Dataset items:
○ ○ ○
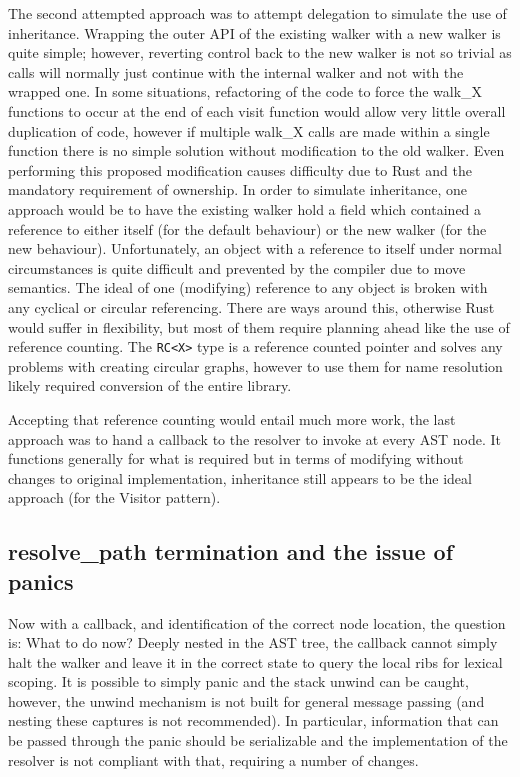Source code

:The second attempted approach was to attempt delegation to simulate the use of inheritance. Wrapping the outer API of the existing walker with a new walker is quite simple; however, reverting control back to the new walker is not so trivial as calls will normally just continue with the internal walker and not with the wrapped one. In some situations, refactoring of the code to force the walk\_X functions to occur at the end of each visit function would allow very little overall duplication of code, however if multiple walk\_X calls are made within a single function there is no simple solution without modification to the old walker. Even performing this proposed modification causes difficulty due to Rust and the mandatory requirement of ownership. In order to simulate inheritance, one approach would be to have the existing walker hold a field which contained a reference to either itself (for the default behaviour) or the new walker (for the new behaviour). Unfortunately, an object with a reference to itself under normal circumstances is quite difficult and prevented by the compiler due to move semantics. The ideal of one (modifying) reference to any object is broken with any cyclical or circular referencing. There are ways around this, otherwise Rust would suffer in flexibility, but most of them require planning ahead like the use of reference counting. The {\verb|RC<X>|} type is a reference counted pointer and solves any problems with creating circular graphs, however to use them for name resolution likely required conversion of the entire library.

Accepting that reference counting would entail much more work, the last approach was to hand a callback to the resolver to invoke at every AST node. It functions generally for what is required but in terms of modifying without changes to original implementation, inheritance still appears to be the ideal approach (for the Visitor pattern).

\subsection{resolve\_path termination and the issue of panics}
Now with a callback, and identification of the correct node location, the question is: What to do now? Deeply nested in the AST tree, the callback cannot simply halt the walker and leave it in the correct state to query the local ribs for lexical scoping. It is possible to simply panic and the stack unwind can be caught, however, the unwind mechanism is not built for general message passing (and nesting these captures is not recommended). In particular, information that can be passed through the panic should be serializable and the implementation of the resolver is not compliant with that, requiring a number of changes.

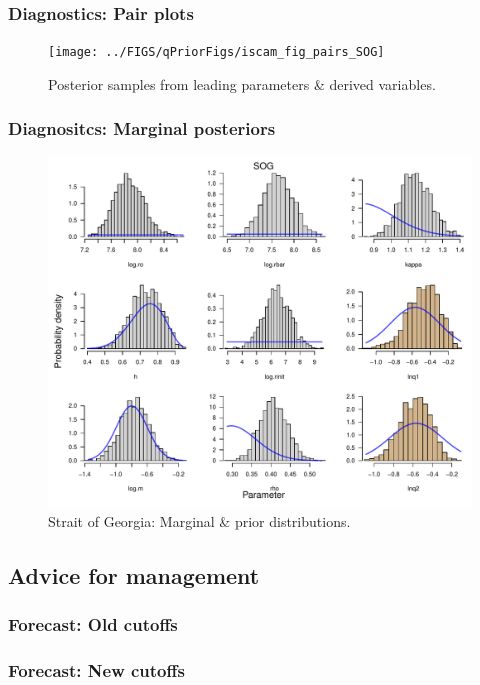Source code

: %
\begin{frame}[t]\frametitle{Diagnostics: Pair plots}
	\begin{figure}[htbp]
		\centering
		\vspace{-0.75cm}	\texttt{[image: ../FIGS/qPriorFigs/iscam\_fig\_pairs\_SOG]}
		\vspace{-0.65cm}
		\caption{Posterior samples from leading parameters \& derived variables.}
	\end{figure}
\end{frame}
%
\begin{frame}[t]\frametitle{Diagnositcs: Marginal posteriors}
	\begin{figure}[htbp]
		\centering
			\includegraphics[scale=0.4]{../FIGS/qPriorFigs/iscam_fig_marginals_SOG}
		\caption{Strait of Georgia: Marginal \& prior distributions.}
	\end{figure}
\end{frame}

\subsection{Advice for management} %
\label{sub:advice_for_management}
%
\begin{frame}[t,shrink=35]\frametitle{Forecast: Old cutoffs}
	
\end{frame}
%
\begin{frame}[t,shrink=35]\frametitle{Forecast: New cutoffs}
	
\end{frame}

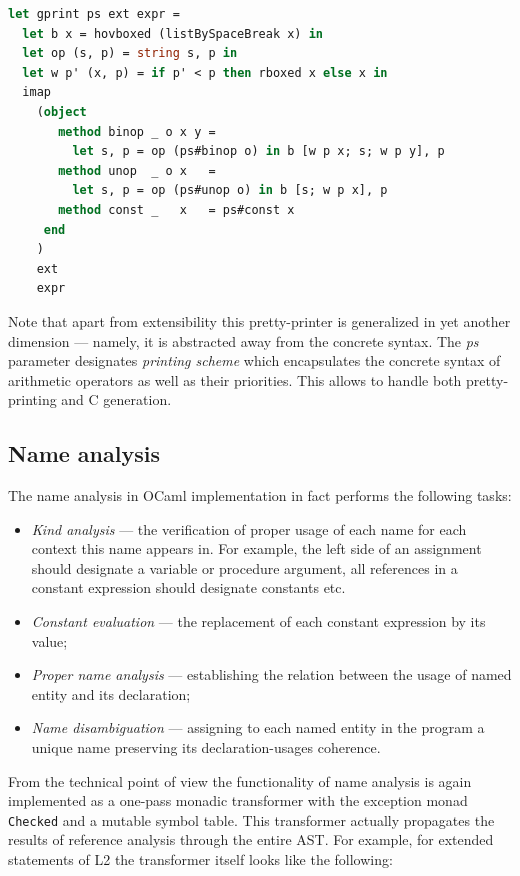 \begin{lstlisting}[language=ocaml]
let gprint ps ext expr =
  let b x = hovboxed (listBySpaceBreak x) in
  let op (s, p) = string s, p in
  let w p' (x, p) = if p' < p then rboxed x else x in 
  imap  
    (object 
       method binop _ o x y = 
         let s, p = op (ps#binop o) in b [w p x; s; w p y], p
       method unop  _ o x   = 
         let s, p = op (ps#unop o) in b [s; w p x], p
       method const _   x   = ps#const x
     end
    )
    ext
    expr
\end{lstlisting}

Note that apart from extensibility this pretty-printer is generalized in yet another 
dimension --- namely, it is abstracted away from the concrete syntax. The \emph{ps}
parameter designates \emph{printing scheme} which encapsulates the concrete
syntax of arithmetic operators as well as their priorities. This allows to handle
both pretty-printing and C generation.

\subsection{Name analysis}

The name analysis in OCaml implementation in fact performs the following tasks:

\begin{itemize}
\item \emph{Kind analysis} --- the verification of proper usage of each name for each context this
name appears in. For example, the left side of an assignment should designate a variable or procedure argument,
all references in a constant expression should designate constants etc.
\item \emph{Constant evaluation} --- the replacement of each constant expression by
its value;
\item \emph{Proper name analysis} --- establishing the relation between the usage of
named entity and its declaration;
\item \emph{Name disambiguation} --- assigning to each named entity in the program a unique
name preserving its declaration-usages coherence.
\end{itemize}

From the technical point of view the functionality of name analysis is again implemented as a 
one-pass monadic transformer with the exception monad \lstinline{Checked} and a mutable symbol 
table. This transformer actually propagates the results of reference analysis through the 
entire AST. For example, for extended statements of L2 the transformer itself looks like
the following:

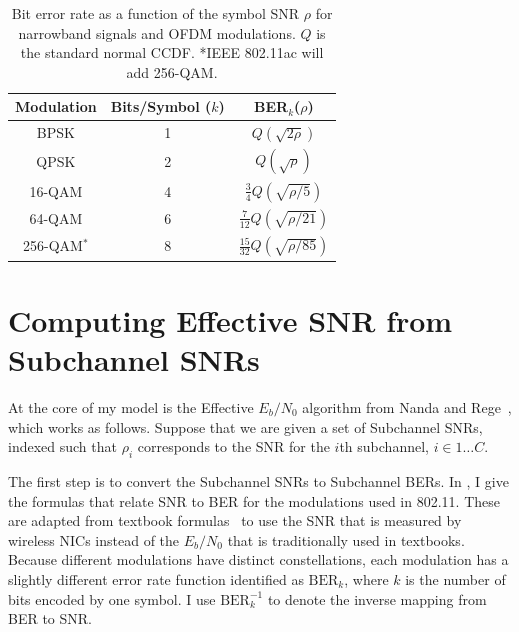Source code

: \begin{table}
\centering
\begin{tabular}{ccc}
\toprule
Modulation & Bits/Symbol ($k$) & BER$_k$($\rho$) \\
\midrule BPSK & 1 & $Q\left(\sqrt{2\rho}\right)$ \\
QPSK & 2 & $Q\left(\sqrt{\rho}\right)$\\
16-QAM & 4 & $\frac{3}{4}Q\left(\sqrt{\rho/5}\right)$\\
64-QAM & 6 & $\frac{7}{12}Q\left(\sqrt{\rho/21}\right)$\\
256-QAM$^*$ & 8 & $\frac{15}{32}Q\left(\sqrt{\rho/85}\right)$\\
\bottomrule
\end{tabular}
\caption[Bit error rate as a function of the symbol SNR for OFDM modulations]{\label{tab:ber_snr}Bit error rate as a function of the symbol SNR $\rho$ for narrowband signals and OFDM modulations. $Q$ is the standard normal CCDF. *IEEE 802.11ac will add 256-QAM.}
\end{table}

\section{Computing Effective SNR from Subchannel SNRs}
At the core of my model is the Effective $E_b/N_0$ algorithm from Nanda and Rege~\cite{Nanda_EffectiveSNR}, which works as follows. Suppose that we are given a set of Subchannel SNRs, indexed such that $\rho_i$ corresponds to the SNR for the $i$th subchannel, $i\in1\dots C$.

The first step is to convert the Subchannel SNRs to Subchannel BERs. In , I give the formulas that relate SNR to BER for the modulations used in 802.11. These are adapted from textbook formulas~\cite[\S3.7.1 and \S7.9.3.1]{Sklar} to use the SNR that is measured by wireless NICs instead of the $E_b/N_0$ that is traditionally used in textbooks. Because different modulations have distinct constellations, each modulation has a slightly different error rate function identified as $\text{BER}_k$, where $k$ is the number of bits encoded by one symbol. I use $\text{BER}_k^{-1}$ to denote the inverse mapping from BER to SNR.

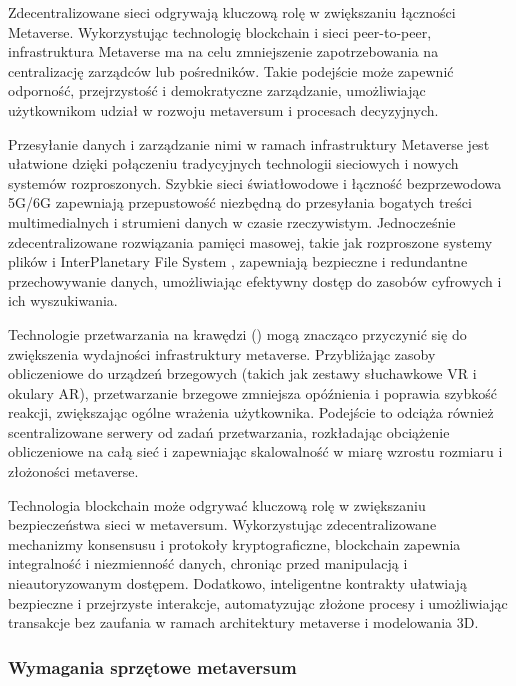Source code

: Zdecentralizowane sieci odgrywają kluczową rolę w zwiększaniu łączności Metaverse. Wykorzystując technologię blockchain i sieci peer-to-peer, infrastruktura Metaverse ma na celu zmniejszenie zapotrzebowania na centralizację zarządców lub pośredników. Takie podejście może zapewnić odporność, przejrzystość i demokratyczne zarządzanie, umożliwiając użytkownikom udział w rozwoju metaversum i procesach decyzyjnych\cite{metaverseInfrastructureIEEE}.

Przesyłanie danych i zarządzanie nimi w ramach infrastruktury Metaverse jest ułatwione dzięki połączeniu tradycyjnych technologii sieciowych i nowych systemów rozproszonych. Szybkie sieci światłowodowe i łączność bezprzewodowa 5G/6G zapewniają przepustowość niezbędną do przesyłania bogatych treści multimedialnych i strumieni danych w czasie rzeczywistym. Jednocześnie zdecentralizowane rozwiązania pamięci masowej, takie jak rozproszone systemy plików i InterPlanetary File System , zapewniają bezpieczne i redundantne przechowywanie danych, umożliwiając efektywny dostęp do zasobów cyfrowych i ich wyszukiwania\cite{metaverseInfrastructureIEEE}.

Technologie przetwarzania na krawędzi () mogą znacząco przyczynić się do zwiększenia wydajności infrastruktury metaverse. Przybliżając zasoby obliczeniowe do urządzeń brzegowych (takich jak zestawy słuchawkowe VR i okulary AR), przetwarzanie brzegowe zmniejsza opóźnienia i poprawia szybkość reakcji, zwiększając ogólne wrażenia użytkownika. Podejście to odciąża również scentralizowane serwery od zadań przetwarzania, rozkładając obciążenie obliczeniowe na całą sieć i zapewniając skalowalność w miarę wzrostu rozmiaru i złożoności metaverse\cite{metaverseInfrastructureIEEE}.

Technologia blockchain może odgrywać kluczową rolę w zwiększaniu bezpieczeństwa sieci w metaversum. Wykorzystując zdecentralizowane mechanizmy konsensusu i protokoły kryptograficzne, blockchain zapewnia integralność i niezmienność danych, chroniąc przed manipulacją i nieautoryzowanym dostępem. Dodatkowo, inteligentne kontrakty ułatwiają bezpieczne i przejrzyste interakcje, automatyzując złożone procesy i umożliwiając transakcje bez zaufania w ramach architektury metaverse i modelowania 3D\cite{metaverseInfrastructureIEEE}.

\subsubsection{Wymagania sprzętowe metaversum}

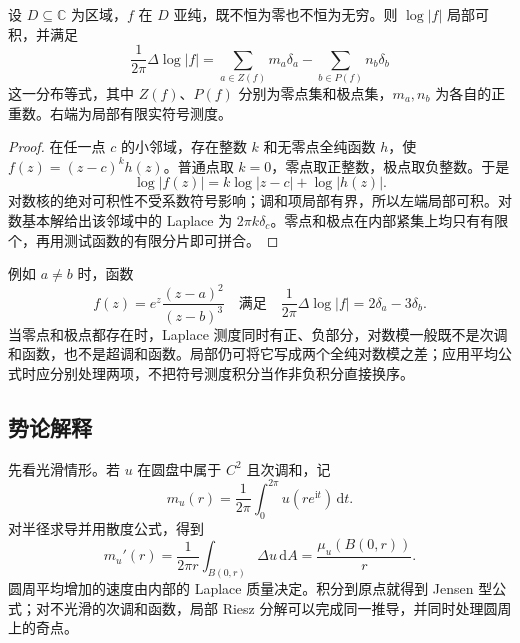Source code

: \begin{proposition}[亚纯对数模的零极点测度]\label{b3:prop:18-meromorphic-riesz}
设 \(D\subseteq\mathbb C\) 为区域，\(f\) 在 \(D\) 亚纯，既不恒为零也不恒为无穷。则 \(\log|f|\) 局部可积，并满足
\[
 \frac1{2\pi}\Delta\log|f|
 =\sum_{a\in Z(f)}m_a\delta_a-\sum_{b\in P(f)}n_b\delta_b
\]
这一分布等式，其中 \(Z(f)\)、\(P(f)\) 分别为零点集和极点集，\(m_a,n_b\) 为各自的正重数。右端为局部有限实符号测度。
\end{proposition}
\begin{proof}
在任一点 \(c\) 的小邻域，存在整数 \(k\) 和无零点全纯函数 \(h\)，使 \(f(z)=(z-c)^k h(z)\)。普通点取 \(k=0\)，零点取正整数，极点取负整数。于是
\[
 \log|f(z)|=k\log|z-c|+\log|h(z)|.
\]
对数核的绝对可积性不受系数符号影响；调和项局部有界，所以左端局部可积。对数基本解给出该邻域中的 Laplace 为 \(2\pi k\delta_c\)。零点和极点在内部紧集上均只有有限个，再用测试函数的有限分片即可拼合。
\end{proof}

例如 \(a\ne b\) 时，函数
\[
 f(z)=e^z\frac{(z-a)^2}{(z-b)^3}
 \quad\text{满足}\quad
 \frac1{2\pi}\Delta\log|f|=2\delta_a-3\delta_b.
\]
当零点和极点都存在时，Laplace 测度同时有正、负部分，对数模一般既不是次调和函数，也不是超调和函数。局部仍可将它写成两个全纯对数模之差；应用平均公式时应分别处理两项，不把符号测度积分当作非负积分直接换序。

\subsection{势论解释}
\label{b3:subsec:180303}

先看光滑情形。若 \(u\) 在圆盘中属于 \(C^2\) 且次调和，记
\[
 m_u(r)=\frac1{2\pi}\int_0^{2\pi}u(re^{\mathrm it})\,\mathrm dt.
\]
对半径求导并用散度公式，得到
\[
 m_u'(r)=\frac1{2\pi r}\int_{B(0,r)}\Delta u\,\mathrm dA
 =\frac{\mu_u(B(0,r))}{r}.
\]
圆周平均增加的速度由内部的 Laplace 质量决定。积分到原点就得到 Jensen 型公式；对不光滑的次调和函数，局部 Riesz 分解可以完成同一推导，并同时处理圆周上的奇点。

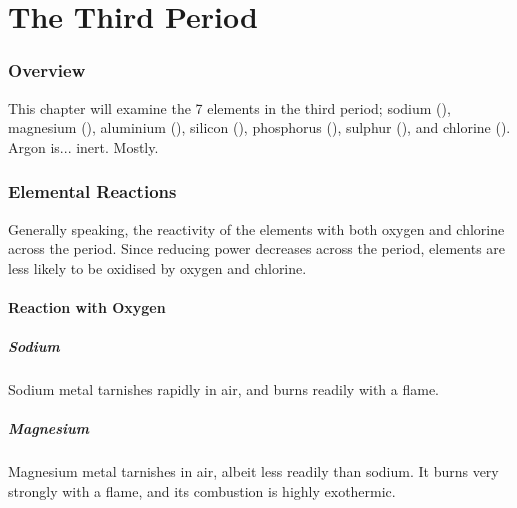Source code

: 

\pagebreak
\part{The Third Period}

	\section{Overview}

		This chapter will examine the 7 elements in the third period; sodium (), magnesium (), aluminium (\ch{\Al}), silicon (),
		phosphorus (), sulphur (), and chlorine (\ch{\Cl}). Argon is... inert. Mostly.


	\section{Elemental Reactions}

		Generally speaking, the reactivity of the elements with both oxygen and chlorine  across the period. Since reducing power
		decreases across the period, elements are less likely to be oxidised by oxygen and chlorine.

		\subsection{Reaction with Oxygen}

			\subsubsection{Sodium}

				Sodium metal tarnishes rapidly in air, and burns readily with a  flame.



			\subsubsection{Magnesium}

				Magnesium metal tarnishes in air, albeit less readily than sodium. It burns very strongly with a  flame, and
				its combustion is highly exothermic.

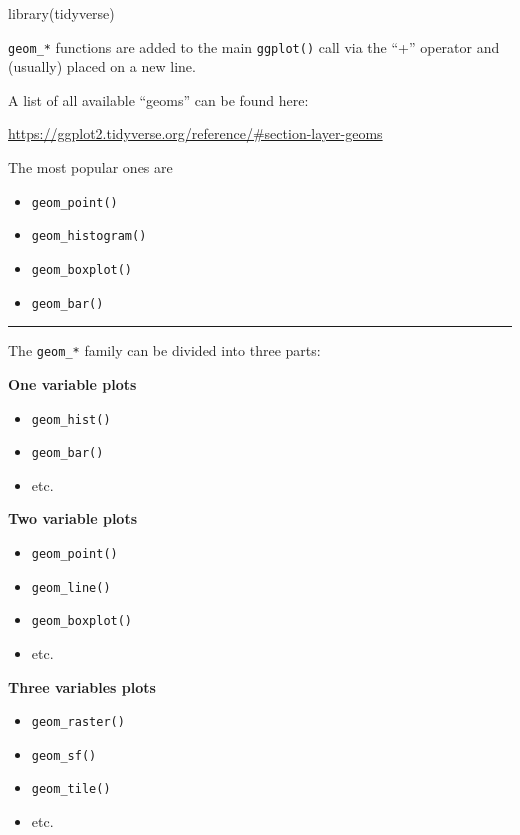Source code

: \documentclass[]{book}
\newenvironment{Shaded}{}{}
\newcommand{\KeywordTok}[1]{\textcolor[rgb]{0.00,0.00,1.00}{#1}}
\newcommand{\NormalTok}[1]{#1}
\providecommand{\tightlist}{%
  \setlength{\itemsep}{0pt}\setlength{\parskip}{0pt}}
\begin{document}
\begin{Shaded}
\begin{Highlighting}[]
\KeywordTok{library}\NormalTok{(tidyverse)}
\end{Highlighting}
\end{Shaded}

\texttt{geom\_*} functions are added to the main \texttt{ggplot()} call via the ``+'' operator and
(usually) placed on a new line.

A list of all available ``geoms'' can be found here:

\url{https://ggplot2.tidyverse.org/reference/\#section-layer-geoms}

The most popular ones are

\begin{itemize}
\item
  \texttt{geom\_point()}
\item
  \texttt{geom\_histogram()}
\item
  \texttt{geom\_boxplot()}
\item
  \texttt{geom\_bar()}
\end{itemize}

\begin{center}\rule{0.5\linewidth}{\linethickness}\end{center}

The \texttt{geom\_*} family can be divided into three parts:

\textbf{One variable plots}

\begin{itemize}
\tightlist
\item
  \texttt{geom\_hist()}
\item
  \texttt{geom\_bar()}
\item
  etc.
\end{itemize}

\textbf{Two variable plots}

\begin{itemize}
\tightlist
\item
  \texttt{geom\_point()}
\item
  \texttt{geom\_line()}
\item
  \texttt{geom\_boxplot()}
\item
  etc.
\end{itemize}

\textbf{Three variables plots}

\begin{itemize}
\tightlist
\item
  \texttt{geom\_raster()}
\item
  \texttt{geom\_sf()}
\item
  \texttt{geom\_tile()}
\item
  etc.
\end{itemize}
\end{document}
○ ○ ○
- _Work order_: Copy each line of the data that contains the word "mathrm", leaving the other lines out.

- _Exercise result_:
 m_u(r)=\frac1{2\pi}\int_0^{2\pi}u(re^{\mathrm it})\,\mathrm dt.
 m_u'(r)=\frac1{2\pi r}\int_{B(0,r)}\Delta u\,\mathrm dA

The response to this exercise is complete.